Your task: Please print every record below exactly as it reads.

[Available data]

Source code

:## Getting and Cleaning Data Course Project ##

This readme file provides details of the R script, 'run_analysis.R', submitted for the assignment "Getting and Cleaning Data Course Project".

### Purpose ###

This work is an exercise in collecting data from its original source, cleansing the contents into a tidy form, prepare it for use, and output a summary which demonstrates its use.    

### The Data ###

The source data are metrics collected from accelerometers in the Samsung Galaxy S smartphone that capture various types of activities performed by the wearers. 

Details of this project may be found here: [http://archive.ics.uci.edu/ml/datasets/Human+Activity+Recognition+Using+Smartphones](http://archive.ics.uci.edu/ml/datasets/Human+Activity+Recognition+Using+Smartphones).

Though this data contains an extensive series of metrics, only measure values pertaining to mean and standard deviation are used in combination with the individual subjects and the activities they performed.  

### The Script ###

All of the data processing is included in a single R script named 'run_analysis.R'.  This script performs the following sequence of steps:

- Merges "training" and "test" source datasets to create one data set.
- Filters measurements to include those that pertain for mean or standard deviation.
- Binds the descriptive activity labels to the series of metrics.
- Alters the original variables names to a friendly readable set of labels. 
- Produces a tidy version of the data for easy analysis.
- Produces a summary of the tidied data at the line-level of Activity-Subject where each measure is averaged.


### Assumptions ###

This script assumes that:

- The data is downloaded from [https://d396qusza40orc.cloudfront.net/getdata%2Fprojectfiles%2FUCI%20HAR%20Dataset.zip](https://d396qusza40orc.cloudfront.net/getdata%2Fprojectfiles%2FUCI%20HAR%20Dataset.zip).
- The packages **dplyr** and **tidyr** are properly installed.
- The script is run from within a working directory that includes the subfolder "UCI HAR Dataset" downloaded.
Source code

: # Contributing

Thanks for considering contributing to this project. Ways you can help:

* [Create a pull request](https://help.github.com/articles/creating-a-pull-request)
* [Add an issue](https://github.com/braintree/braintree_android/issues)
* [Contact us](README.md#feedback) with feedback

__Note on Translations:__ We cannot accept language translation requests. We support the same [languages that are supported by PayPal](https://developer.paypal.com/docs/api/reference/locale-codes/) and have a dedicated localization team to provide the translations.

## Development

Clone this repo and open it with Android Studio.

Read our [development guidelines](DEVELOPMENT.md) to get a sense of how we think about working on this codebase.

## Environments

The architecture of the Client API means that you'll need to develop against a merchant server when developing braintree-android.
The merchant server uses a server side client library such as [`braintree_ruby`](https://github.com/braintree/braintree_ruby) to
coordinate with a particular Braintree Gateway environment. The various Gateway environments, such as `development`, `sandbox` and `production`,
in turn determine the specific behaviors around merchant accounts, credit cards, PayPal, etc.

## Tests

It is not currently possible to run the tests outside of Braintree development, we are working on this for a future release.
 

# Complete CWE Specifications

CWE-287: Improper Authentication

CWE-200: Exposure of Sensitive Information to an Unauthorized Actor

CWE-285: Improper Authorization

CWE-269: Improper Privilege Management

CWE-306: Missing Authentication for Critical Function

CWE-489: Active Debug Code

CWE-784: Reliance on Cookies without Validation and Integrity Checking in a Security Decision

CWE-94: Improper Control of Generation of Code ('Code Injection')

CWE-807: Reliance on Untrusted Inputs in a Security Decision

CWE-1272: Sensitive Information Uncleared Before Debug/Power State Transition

[/Available data]

Task response:
Source code

:## Getting and Cleaning Data Course Project ##

This readme file provides details of the R script, 'run_analysis.R', submitted for the assignment "Getting and Cleaning Data Course Project".

### Purpose ###

This work is an exercise in collecting data from its original source, cleansing the contents into a tidy form, prepare it for use, and output a summary which demonstrates its use.    

### The Data ###

The source data are metrics collected from accelerometers in the Samsung Galaxy S smartphone that capture various types of activities performed by the wearers. 

Details of this project may be found here: [http://archive.ics.uci.edu/ml/datasets/Human+Activity+Recognition+Using+Smartphones](http://archive.ics.uci.edu/ml/datasets/Human+Activity+Recognition+Using+Smartphones).

Though this data contains an extensive series of metrics, only measure values pertaining to mean and standard deviation are used in combination with the individual subjects and the activities they performed.  

### The Script ###

All of the data processing is included in a single R script named 'run_analysis.R'.  This script performs the following sequence of steps:

- Merges "training" and "test" source datasets to create one data set.
- Filters measurements to include those that pertain for mean or standard deviation.
- Binds the descriptive activity labels to the series of metrics.
- Alters the original variables names to a friendly readable set of labels. 
- Produces a tidy version of the data for easy analysis.
- Produces a summary of the tidied data at the line-level of Activity-Subject where each measure is averaged.


### Assumptions ###

This script assumes that:

- The data is downloaded from [https://d396qusza40orc.cloudfront.net/getdata%2Fprojectfiles%2FUCI%20HAR%20Dataset.zip](https://d396qusza40orc.cloudfront.net/getdata%2Fprojectfiles%2FUCI%20HAR%20Dataset.zip).
- The packages **dplyr** and **tidyr** are properly installed.
- The script is run from within a working directory that includes the subfolder "UCI HAR Dataset" downloaded.
Source code

: # Contributing

Thanks for considering contributing to this project. Ways you can help:

* [Create a pull request](https://help.github.com/articles/creating-a-pull-request)
* [Add an issue](https://github.com/braintree/braintree_android/issues)
* [Contact us](README.md#feedback) with feedback

__Note on Translations:__ We cannot accept language translation requests. We support the same [languages that are supported by PayPal](https://developer.paypal.com/docs/api/reference/locale-codes/) and have a dedicated localization team to provide the translations.

## Development

Clone this repo and open it with Android Studio.

Read our [development guidelines](DEVELOPMENT.md) to get a sense of how we think about working on this codebase.

## Environments

The architecture of the Client API means that you'll need to develop against a merchant server when developing braintree-android.
The merchant server uses a server side client library such as [`braintree_ruby`](https://github.com/braintree/braintree_ruby) to
coordinate with a particular Braintree Gateway environment. The various Gateway environments, such as `development`, `sandbox` and `production`,
in turn determine the specific behaviors around merchant accounts, credit cards, PayPal, etc.

## Tests

It is not currently possible to run the tests outside of Braintree development, we are working on this for a future release.
 

# Complete CWE Specifications

CWE-287: Improper Authentication

CWE-200: Exposure of Sensitive Information to an Unauthorized Actor

CWE-285: Improper Authorization

CWE-269: Improper Privilege Management

CWE-306: Missing Authentication for Critical Function

CWE-489: Active Debug Code

CWE-784: Reliance on Cookies without Validation and Integrity Checking in a Security Decision

CWE-94: Improper Control of Generation of Code ('Code Injection')

CWE-807: Reliance on Untrusted Inputs in a Security Decision

CWE-1272: Sensitive Information Uncleared Before Debug/Power State Transition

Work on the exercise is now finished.